_What the task asks_
Each line starting at the one that contains "console g model org" and ending at the one that contains "### What I'm about" must be returned exactly, and the rest of the listing is left out.

Data records: Begin

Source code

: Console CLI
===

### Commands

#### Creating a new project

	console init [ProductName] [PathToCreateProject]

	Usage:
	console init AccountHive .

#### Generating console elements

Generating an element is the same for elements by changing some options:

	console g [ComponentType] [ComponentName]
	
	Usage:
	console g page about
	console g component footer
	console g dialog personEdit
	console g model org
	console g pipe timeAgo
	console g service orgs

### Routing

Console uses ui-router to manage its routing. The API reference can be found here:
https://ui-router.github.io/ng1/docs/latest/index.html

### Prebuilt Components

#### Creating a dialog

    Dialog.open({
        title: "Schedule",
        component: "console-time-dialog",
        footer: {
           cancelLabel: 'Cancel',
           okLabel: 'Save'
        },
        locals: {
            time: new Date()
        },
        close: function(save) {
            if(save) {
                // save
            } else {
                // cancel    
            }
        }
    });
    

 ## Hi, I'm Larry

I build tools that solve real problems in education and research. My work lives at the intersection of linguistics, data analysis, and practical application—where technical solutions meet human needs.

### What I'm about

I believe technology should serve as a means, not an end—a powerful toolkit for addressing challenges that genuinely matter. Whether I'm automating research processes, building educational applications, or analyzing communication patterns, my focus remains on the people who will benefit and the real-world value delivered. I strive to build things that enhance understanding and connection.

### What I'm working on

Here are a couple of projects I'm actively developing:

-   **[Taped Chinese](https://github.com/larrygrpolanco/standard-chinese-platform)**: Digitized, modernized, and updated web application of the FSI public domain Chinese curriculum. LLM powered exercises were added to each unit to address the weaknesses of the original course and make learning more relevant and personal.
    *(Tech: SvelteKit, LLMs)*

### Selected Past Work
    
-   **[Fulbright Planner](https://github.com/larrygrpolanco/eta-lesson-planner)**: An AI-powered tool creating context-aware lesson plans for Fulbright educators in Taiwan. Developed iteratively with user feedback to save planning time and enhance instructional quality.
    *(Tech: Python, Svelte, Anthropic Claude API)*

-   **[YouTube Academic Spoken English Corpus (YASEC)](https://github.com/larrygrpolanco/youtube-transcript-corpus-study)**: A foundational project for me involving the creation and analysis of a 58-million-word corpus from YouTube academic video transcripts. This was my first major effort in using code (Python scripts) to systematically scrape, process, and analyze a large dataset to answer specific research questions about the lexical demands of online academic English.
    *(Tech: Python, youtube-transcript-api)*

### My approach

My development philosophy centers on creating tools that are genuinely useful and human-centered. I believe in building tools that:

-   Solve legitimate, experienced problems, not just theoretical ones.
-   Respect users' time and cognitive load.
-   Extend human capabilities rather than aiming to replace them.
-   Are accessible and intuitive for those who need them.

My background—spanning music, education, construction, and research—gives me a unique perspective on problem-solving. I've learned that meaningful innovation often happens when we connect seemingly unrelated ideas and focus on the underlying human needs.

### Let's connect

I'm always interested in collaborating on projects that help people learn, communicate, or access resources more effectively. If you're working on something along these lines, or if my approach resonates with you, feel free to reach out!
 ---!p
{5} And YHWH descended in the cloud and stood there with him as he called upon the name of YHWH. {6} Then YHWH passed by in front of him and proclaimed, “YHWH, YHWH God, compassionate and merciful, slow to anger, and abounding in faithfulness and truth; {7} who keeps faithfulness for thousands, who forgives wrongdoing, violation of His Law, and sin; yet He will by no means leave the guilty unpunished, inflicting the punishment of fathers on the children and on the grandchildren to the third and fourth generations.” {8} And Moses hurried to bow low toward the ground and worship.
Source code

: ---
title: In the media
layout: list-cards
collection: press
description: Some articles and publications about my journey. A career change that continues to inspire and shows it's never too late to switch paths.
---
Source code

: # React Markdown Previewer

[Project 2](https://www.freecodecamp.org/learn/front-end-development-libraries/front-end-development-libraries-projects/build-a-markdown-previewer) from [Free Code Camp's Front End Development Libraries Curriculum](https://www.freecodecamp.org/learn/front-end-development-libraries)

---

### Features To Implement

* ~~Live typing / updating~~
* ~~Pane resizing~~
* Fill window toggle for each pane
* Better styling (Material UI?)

Data records: End

_Answer box_
	console g model org
	console g pipe timeAgo
	console g service orgs

### Routing

Console uses ui-router to manage its routing. The API reference can be found here:
https://ui-router.github.io/ng1/docs/latest/index.html

### Prebuilt Components

#### Creating a dialog

    Dialog.open({
        title: "Schedule",
        component: "console-time-dialog",
        footer: {
           cancelLabel: 'Cancel',
           okLabel: 'Save'
        },
        locals: {
            time: new Date()
        },
        close: function(save) {
            if(save) {
                // save
            } else {
                // cancel    
            }
        }
    });
    

 ## Hi, I'm Larry

I build tools that solve real problems in education and research. My work lives at the intersection of linguistics, data analysis, and practical application—where technical solutions meet human needs.

### What I'm about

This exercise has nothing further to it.